After five attempts, I gave up. All the pieces seemed to be there, but it just couldn’t put them together.

What seemed like an easy change turned out to be a complete failure. What was most frustrating was the disconnect between what it was telling me it could do, and the actual results.

Gemini: Nano-Banana…nah

Kimberly then passed her prompt to Gemini, fresh off the hype around its “nano-banana” image-editing model. Surely a model touted for image modification could handle this task.

Round 1: Fast… But wrong

On the plus side, Gemini was a lot faster. ChatGPT took almost two minutes for each image. Gemini took only a few seconds to make its edits.

The catch? There were no edits… it just regenerated the original image.

Round 2: Clear Instructions, Messy Results

The tip given in Round 1 advised: “The more specific you are, the better Gemini can create images.” So I spelled out exactly what I wanted, in even more detail.

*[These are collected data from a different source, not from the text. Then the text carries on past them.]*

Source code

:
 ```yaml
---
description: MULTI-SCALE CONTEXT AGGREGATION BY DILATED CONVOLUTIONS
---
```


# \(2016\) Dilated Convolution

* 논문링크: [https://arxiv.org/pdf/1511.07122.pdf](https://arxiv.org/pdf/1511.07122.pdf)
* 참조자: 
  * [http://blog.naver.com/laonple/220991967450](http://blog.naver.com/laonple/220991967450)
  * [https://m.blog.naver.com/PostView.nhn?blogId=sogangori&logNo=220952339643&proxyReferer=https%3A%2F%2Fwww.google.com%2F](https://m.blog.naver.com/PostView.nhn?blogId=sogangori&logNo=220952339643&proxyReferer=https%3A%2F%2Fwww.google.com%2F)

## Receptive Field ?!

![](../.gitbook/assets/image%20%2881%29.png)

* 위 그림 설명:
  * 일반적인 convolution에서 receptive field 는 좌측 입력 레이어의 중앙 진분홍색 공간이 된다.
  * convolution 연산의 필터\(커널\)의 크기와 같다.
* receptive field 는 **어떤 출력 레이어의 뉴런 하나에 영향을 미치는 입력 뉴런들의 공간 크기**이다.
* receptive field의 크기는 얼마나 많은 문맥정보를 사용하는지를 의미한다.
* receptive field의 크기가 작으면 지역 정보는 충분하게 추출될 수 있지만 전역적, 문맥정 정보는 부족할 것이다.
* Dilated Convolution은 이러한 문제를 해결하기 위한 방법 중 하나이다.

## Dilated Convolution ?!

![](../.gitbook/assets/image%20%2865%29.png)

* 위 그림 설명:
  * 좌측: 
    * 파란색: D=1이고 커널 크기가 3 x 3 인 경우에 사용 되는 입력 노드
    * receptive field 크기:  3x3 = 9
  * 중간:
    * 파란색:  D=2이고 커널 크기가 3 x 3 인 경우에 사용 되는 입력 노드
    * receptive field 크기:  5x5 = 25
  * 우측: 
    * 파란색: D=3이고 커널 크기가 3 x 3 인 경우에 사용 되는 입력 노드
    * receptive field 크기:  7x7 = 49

Like ChatGPT, the text described one thing, while the result showed something completely different.

Round 3: Understanding ≠ Doing

I prompted Gemini to check whether it actually understood the image. It could describe everything in precise detail, but wasn’t able to reflect that in the actual image.

Round 4: Questionable Explanations

Gemini offered more details on why its image generation tool wasn’t working.

Round 5: Maddeningly Close

Since changing the colors seemed to be a problem, I tried a different approach. The result was maddeningly close, but still wrong.

Round 6: Going in Circles

I eventually gave up.

Like ChatGPT, Gemini seemed to have all the pieces of the puzzle, but just couldn’t put them together.

Multimodal Verification

What happens when we ask these models to verify their own work – to look at what they actually produced and check if it matches their claims?

When we asked ChatGPT to examine its own output and verify whether "ABILITY" was properly emphasized in "STABILITY," it confidently confirmed that yes, it had successfully completed the task – even though its textual explanation makes no sense.

The failure here isn't even multimodal. It's basic logical reasoning.

The Problem: Confidence Without Capability

What made this particularly frustrating wasn't just the failure – it was the disconnect between ChatGPT's confident assertions and its actual performance. Each time, the model would confidently describe exactly what Kimberly wanted, then deliver something completely different.

Most users aren’t tracking AI blogs and model release notes. They expect, reasonably, that if a model says it can do something, it actually can.

Until frontier systems meet that bar, every new feature or tool also creates more chances for the kind of “unsexy” failures that frustrate real users – and, in higher stakes domains, potentially cause real-world harm.

After all, if an expert AI model known for its ability to solve IMO gold medals repeatedly asserted it was correct, would you believe it?